Stop “Searching for Some Ambiguity” in Reg BI Compliance, SEC Chief Says
The new Securities and Exchange Commission Chair Gary Gensler left little room for doubt about his intention to start aggressively enforcing the agency’s nearly one-year-old Regulation Best Interest rule.
The remarks represent an ongoing shift in priorities under Gensler, who took over from predecessor Jay Clayton in April and is expected to take a more vigorous enforcement stance.
The SEC’s examination division in December warned firms to shift focus from the ‘good faith’ implementation efforts it encouraged when the rule took effect on June 30, and said that it will focus this year on the rule’s requirement that firms “go beyond suitability standards and require broker-dealers to have a reasonable basis” for recommendations.
Any grace period for Reg BI implementation has ended, according to Gensler’s remarks, as well as those of other regulators and large- and small-firm compliance experts who spoke during an earlier Finra conference panel discussion.
“We’re beyond the ‘How do you get through year one?’ We’re now focused on ‘How well did you do at ramping up?’ and ‘Where are your gaps?’ and ‘How do we think about enforcement?’” said Hillary A. Sale, a Georgetown University Law Center associate dean and professor.
Firms have to be ready to “lay their cards on the table” for examiners now that the ‘good faith efforts’ period is over, said Evan Charkes, a managing director and associate general counsel for Bank of America, who supports the Merrill Lynch Wealth Management business.

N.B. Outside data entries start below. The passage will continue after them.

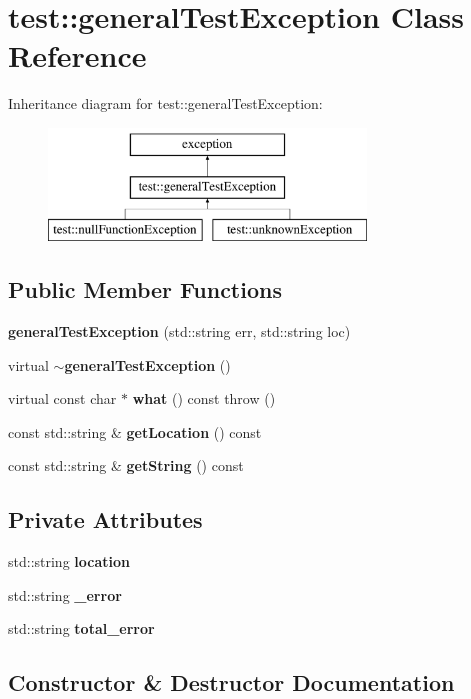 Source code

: \section{test\+:\+:general\+Test\+Exception Class Reference}
\label{classtest_1_1generalTestException}
Inheritance diagram for test\+:\+:general\+Test\+Exception\+:\begin{figure}[H]
\begin{center}
\leavevmode
\includegraphics[height=3.000000cm]{classtest_1_1generalTestException}
\end{center}
\end{figure}
\subsection*{Public Member Functions}
\begin{DoxyCompactItemize}
\item 
{\bf general\+Test\+Exception} (std\+::string err, std\+::string loc)
\item 
virtual {\bf $\sim$general\+Test\+Exception} ()
\item 
virtual const char $\ast$ {\bf what} () const   throw ()
\item 
const std\+::string \& {\bf get\+Location} () const 
\item 
const std\+::string \& {\bf get\+String} () const 
\end{DoxyCompactItemize}
\subsection*{Private Attributes}
\begin{DoxyCompactItemize}
\item 
std\+::string {\bf location}
\item 
std\+::string {\bf \+\_\+error}
\item 
std\+::string {\bf total\+\_\+error}
\end{DoxyCompactItemize}


\subsection{Constructor \& Destructor Documentation}
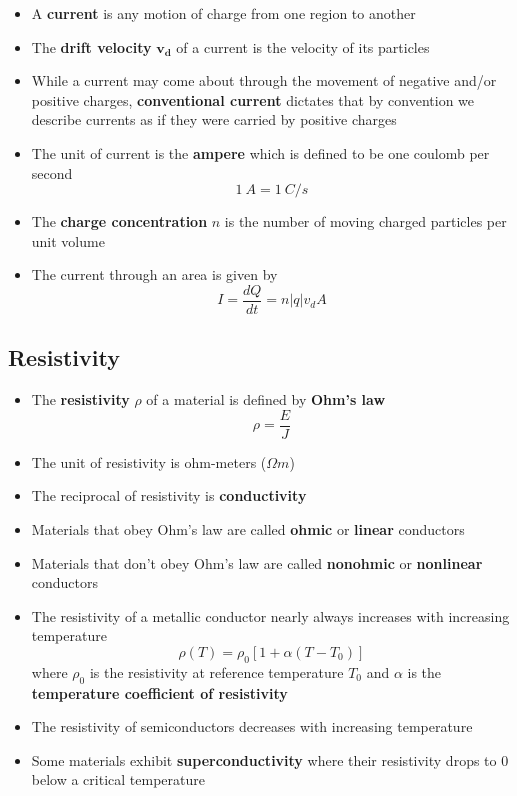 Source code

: \documentclass{article}
\begin{document}
\begin{itemize}
  \item A \textbf{current} is any motion of charge from one region to another

  \item The \textbf{drift velocity} $\mathbf{v_d}$ of a current is the velocity of its particles

  \item While a current may come about through the movement of negative and/or positive charges, \textbf{conventional current} dictates that by convention we describe currents as if they were carried by positive charges

  \item The unit of current is the \textbf{ampere} which is defined to be one coulomb per second \[\qty{1}{A} = \qty{1}{C/s}\]

  \item The \textbf{charge concentration} $n$ is the number of moving charged particles per unit volume

  \item The current through an area is given by \[I = \frac{dQ}{dt} = n |q| v_d A\]
\end{itemize}

\subsection{Resistivity}

\begin{itemize}
  \item The \textbf{resistivity} $\rho$ of a material is defined by \textbf{Ohm's law} \[\rho = \frac{E}{J}\]

  \item The unit of resistivity is ohm-meters ($\unit{\Omega m}$)

  \item The reciprocal of resistivity is \textbf{conductivity}

  \item Materials that obey Ohm's law are called \textbf{ohmic} or \textbf{linear} conductors

  \item Materials that don't obey Ohm's law are called \textbf{nonohmic} or \textbf{nonlinear} conductors

  \item The resistivity of a metallic conductor nearly always increases with increasing temperature \[\rho(T) = \rho_0 [1 + \alpha (T - T_0)]\] where $\rho_0$ is the resistivity at reference temperature $T_0$ and $\alpha$ is the \textbf{temperature coefficient of resistivity}

  \item The resistivity of semiconductors decreases with increasing temperature

  \item Some materials exhibit \textbf{superconductivity} where their resistivity drops to 0 below a critical temperature
\end{itemize}
\end{document}
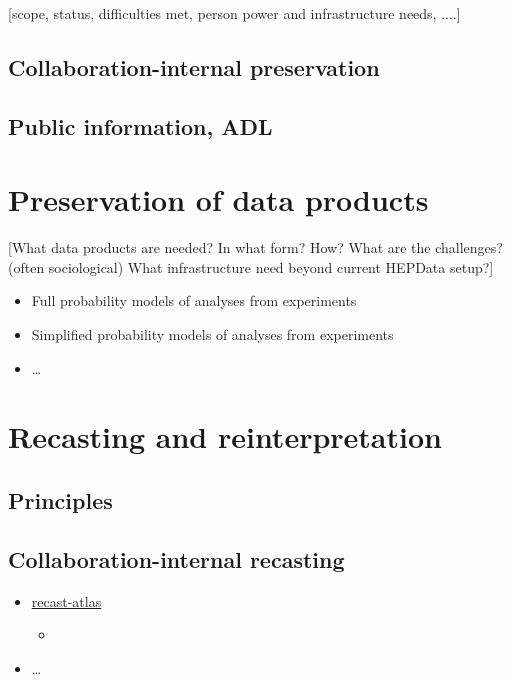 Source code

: \documentclass[11pt]{article}
\begin{document}
[scope, status, difficulties met, person power and infrastructure needs, ....]

\subsection{Collaboration-internal preservation}

\subsection{Public information, ADL}

\section{Preservation of data products}

[What data products are needed? In what form? How? 
What are the challenges? (often sociological) What infrastructure need beyond current HEPData setup?]

\begin{itemize}
    \item Full probability models of analyses from experiments
    \item Simplified probability models of analyses from experiments
    \item \ldots
\end{itemize}


\section{Recasting and reinterpretation}

\subsection{Principles}

\subsection{Collaboration-internal recasting}

\begin{itemize}
    \item \href{https://github.com/recast-hep/recast-atlas}{recast-atlas}
        \begin{itemize}
            \item {}
        \end{itemize}
    \item \ldots
\end{itemize}
\end{document}

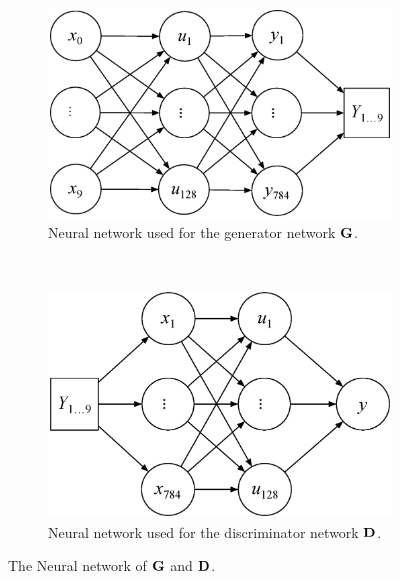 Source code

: \documentclass[../main.tex]{subfiles}
\begin{document}
\begin{figure}
    \centering
    \begin{subfigure}[b]{0.48\textwidth}
    	\centering
	    \includegraphics[width=\textwidth]{figures/wgan/generator}
	    \caption{Neural network used for the generator network $\mathbf{G}$.}
	    \label{fig:g}
    \end{subfigure}
    ~
    \begin{subfigure}[b]{0.48\textwidth}
    	\centering
	    \includegraphics[width=\textwidth]{figures/wgan/discriminator}
	    \caption{Neural network used for the discriminator network $\mathbf{D}$.}
	    \label{fig:g}
    \end{subfigure}
    \caption{The Neural network of $\mathbf{G}$ and $\mathbf{D}$.}
\end{figure}
\end{document}
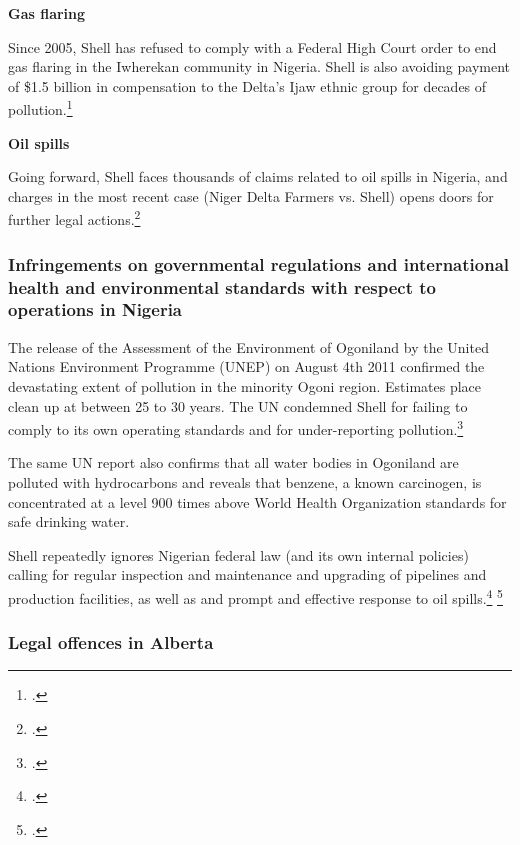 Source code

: \textbf{Gas flaring}



Since 2005, Shell has refused to comply with a Federal High Court order to end gas flaring in the Iwherekan community in Nigeria. 
Shell is also avoiding payment of \$1.5 billion in compensation to the Delta’s Ijaw ethnic group for decades of pollution.\footcite[][]{Ukala_2011}



\textbf{Oil spills}



Going forward, Shell faces thousands of claims related to oil spills in Nigeria, and charges in the most recent case (Niger Delta Farmers vs. Shell) opens doors for further legal actions.\footcite[][]{MixedVerdict_2012}



	\subsubsection{Infringements on governmental regulations and international health and environmental standards with respect to operations in Nigeria}
	
	
	
The release of the Assessment of the Environment of Ogoniland by the United Nations Environment Programme (UNEP) on August 4th 2011 confirmed the devastating extent of pollution in the minority Ogoni region. 
Estimates place clean up at between 25 to 30 years. 
The UN condemned Shell for failing to comply to its own operating standards and for under-reporting pollution.\footcite[][]{UNEP_2011}



The same UN report also confirms that all water bodies in Ogoniland are polluted with hydrocarbons and reveals that benzene, a known carcinogen, is concentrated at a level 900 times above World Health Organization standards for safe drinking water.



Shell repeatedly ignores Nigerian federal law (and its own internal policies) calling for regular inspection and maintenance and upgrading of pipelines and production facilities, as well as and prompt and effective response to oil spills.\footcite[][]{Steiner_2008}  \footcite[][]{Steiner_2010}



	\subsubsection{Legal offences in Alberta}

“Now we’re in the examination phase,” he said during the same panel. “This is when you’re going to lay your cards on the table and see what the SEC or FINRA are going to say back to you.”
Charkes and other firm compliance officials said they were making sure they had evaluated potential conflicts on the advisor and firm level, including, for example, implementing levelized payments to advisors across mutual funds, share classes, annuities and other commission products. Documentation would also be key, panelists said.
Staying in compliance also requires ongoing monitoring, said Ilene Marquardt, assistant general counsel for Wells Fargo Advisors, who spoke on the same panel.
“We take a look at new products, and even changes in compensation schedules, or anything that comes up that has the potential for raising an issue under Reg BI,” Marquardt said. “The conflicts inventory should really be a living dynamic document that you’re constantly studying in order to comply with rules.”
“Even if you’re making decisions not to offer something, that may trigger Reg BI disclosure obligation,” she said.
Gensler earlier this month told lawmakers he plans to enforce the rule “as written,” a sign that he would not be overturning or rewriting the rule despite some hopes from investor advocates who said it did not go far enough to actually eliminate conflicts.
Gensler on Thursday stressed Reg BI is not just about disclosure of conflicts, but requires advisors to put customer interests ahead of their own.
“What would you want somebody to be advising your sister, your brother, your son, your daughter, your parents–in their best interests?” Gensler said. “That’s just a common-sense way to think about it.”